In March, 2006, Chomsky's op-ed piece was called "Asia, the Americas,
and the Reigning Superpower." In September he wrote "Latin America
Declares its Independence," and in December his article was titled
"Alternatives for the Americas." In these, he noted Washington's
concern that Europe, Asia and Latin America might move toward more
independence away from US dominance, and, to a degree, there are some
hopeful signs, it's happening. Middle East misadventurism consumes the
Bush administration, unable to admit what every sensible political
analyst knows - the wars in Iraq and Afghanistan are lost. In addition,
the longer we stay embroiled, the worse things get and more likely US
world influence will wane encouraging other nations to become more
independent, less fearful of the consequences.
Central to policy everywhere is energy, and aims to control it create
the possibility of shifting alliances and more potential nightmares for
Washington. Crucially ahead is who lines up with whom, and one
relationship Washington fears is greater India-China cooperation. Add
Venezuela, Russia and Iran to the mix and Washington's fears will be
huge if those ties become strong and solidified enough to counter US
dominance. Throw in a couple of other Middle East and Central Asia
producers, and it spells potential big trouble for Washington planners.
Another Washington fear is if Latin states ever, in fact, unite in a
"continent community similar to the European Union." It would give them
far more clout together than any single regional state could have on
its own, even one as large and important as Brazil. Washington has long
dominated Latin America it dismissively calls its "backyard." It's done
it through "violence... economic strangulation," and brutal
exploitation through installed or co-opted governments profiting as
junior partners in the savage exploitation of their own populations for
profit, the way it's been for 500 years going back to conquistador
rule.
Today, Hugo Chavez is a symbol of change and courage standing up to the
ruling hegemon. That makes him the single greatest threat Washington
faces - a good example that's spreading enough to cause alarm in the
Capitol. Since taking office in February, 1999, the US tried and failed
three times to oust him by different means. The current
Washington-orchestrated made-for-media street protests over the RCTV
Channel 2 shuttering may indicate a fourth attempt is now underway.
Chavez apparently thinks so accusing the Bush administration and
internal opposition of planning a "soft coup with a slow fuse." He
compares it to the same US scheme used in Ukraine's 2004-05 Orange
Revolution and Georgia's Rose one in 2003. Both times, leaders allied
with Russia were deposed and replaced with ones favoring the West.
Chavez is standing firm and is actively moving ahead with his socially
democratic agenda while solidifying ties with regional neighbors and
other states.
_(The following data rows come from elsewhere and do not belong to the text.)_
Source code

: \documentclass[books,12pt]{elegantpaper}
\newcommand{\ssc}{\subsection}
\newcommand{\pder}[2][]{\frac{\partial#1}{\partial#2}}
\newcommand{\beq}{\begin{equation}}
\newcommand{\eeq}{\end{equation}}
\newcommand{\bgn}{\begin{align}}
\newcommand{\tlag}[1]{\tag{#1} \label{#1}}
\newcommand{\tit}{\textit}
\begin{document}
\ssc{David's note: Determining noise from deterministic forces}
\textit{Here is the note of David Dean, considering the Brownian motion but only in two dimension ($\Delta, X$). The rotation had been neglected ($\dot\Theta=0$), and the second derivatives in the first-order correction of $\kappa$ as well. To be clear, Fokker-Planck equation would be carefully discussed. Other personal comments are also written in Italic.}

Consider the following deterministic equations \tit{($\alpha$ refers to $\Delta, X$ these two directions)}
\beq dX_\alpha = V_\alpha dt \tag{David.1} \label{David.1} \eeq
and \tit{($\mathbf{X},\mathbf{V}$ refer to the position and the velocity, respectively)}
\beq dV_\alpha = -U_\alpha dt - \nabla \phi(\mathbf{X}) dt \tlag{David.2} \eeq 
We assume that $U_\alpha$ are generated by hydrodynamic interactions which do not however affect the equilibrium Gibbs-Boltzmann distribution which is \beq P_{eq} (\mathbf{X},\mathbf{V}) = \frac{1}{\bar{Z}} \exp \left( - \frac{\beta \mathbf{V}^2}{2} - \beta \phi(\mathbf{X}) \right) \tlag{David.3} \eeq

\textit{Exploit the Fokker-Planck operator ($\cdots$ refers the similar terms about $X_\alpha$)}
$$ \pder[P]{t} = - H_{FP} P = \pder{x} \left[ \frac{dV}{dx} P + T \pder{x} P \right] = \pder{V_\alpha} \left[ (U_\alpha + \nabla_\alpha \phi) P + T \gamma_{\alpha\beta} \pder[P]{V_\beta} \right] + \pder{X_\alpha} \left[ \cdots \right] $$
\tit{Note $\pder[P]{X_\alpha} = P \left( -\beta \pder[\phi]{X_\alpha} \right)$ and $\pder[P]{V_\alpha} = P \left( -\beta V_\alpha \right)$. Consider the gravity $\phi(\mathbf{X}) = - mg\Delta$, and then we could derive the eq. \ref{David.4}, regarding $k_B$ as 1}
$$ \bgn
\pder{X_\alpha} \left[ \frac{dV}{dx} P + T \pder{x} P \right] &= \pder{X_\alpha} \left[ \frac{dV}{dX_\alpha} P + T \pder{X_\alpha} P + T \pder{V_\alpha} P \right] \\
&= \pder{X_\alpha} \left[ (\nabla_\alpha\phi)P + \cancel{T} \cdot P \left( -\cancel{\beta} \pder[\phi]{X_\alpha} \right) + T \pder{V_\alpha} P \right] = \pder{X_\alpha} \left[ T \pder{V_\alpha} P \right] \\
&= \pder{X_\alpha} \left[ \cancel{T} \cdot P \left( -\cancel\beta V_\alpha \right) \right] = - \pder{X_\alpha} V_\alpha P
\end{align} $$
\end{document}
He seeks integrated alliances (a "prerequisite for
genuine independence" from Washington) and relations with other
countries based on cooperation, solidarity, complementarity and respect
for each nation's sovereignty. He wants it to be free from the
strangling control Washington imposes in its relations with the Global
South, especially in Latin America it feels it owns. The
confrontational lines are drawn with the spirit of democracy alive in
Latin America, headquartered in Venezuela, and the Bush administration
determined to crush it.
It's one reason Washington seeks bilateral deals in the region and
elsewhere and just signed one last December with India. It's called the
United States-India Peaceful Atomic Energy Cooperation Act, the name
itself reeking in Orwellian Newspeak. The act is another blow to NPT
effectively authorizing India's nuclear weapons development along with
other nuclear-related assistance enough to cause nuclear weapons
specialist Gary Milhollin alarm. The deal violates "cardinal
principle(s)" established to reduce nuclear weapons proliferation and
delivery systems for them. They undermine the barriers to nuclear war
and "may hasten the day when a nuclear explosion destroys a US city."
Hedging its bets to "become equidistant between the US and China,"
India agreed to a similar deal with the Asian giant the US fears most
as a future challenger to its supremacy. It's because of China's size
and fact it's unintimidated by US dominance. But while Washington
gambles with our future, the potential threat from an eventual nuclear
holocaust get greater. The Bush administration is giving India "a free
pass around nuclear controls," says nuclear threat expert Michael
Krepon. It means "other states will be lining up to profit from
proliferation," export controls are now off the table, and the safety
of NPT enforcement is null and void. It points to a potential
frightening future ahead thanks to reckless US policy putting
geopolitics and corporate profits ahead of common sense security.
In June, 2006 Chomsky wrote on "Disarming the Iran Nuclear Showdown."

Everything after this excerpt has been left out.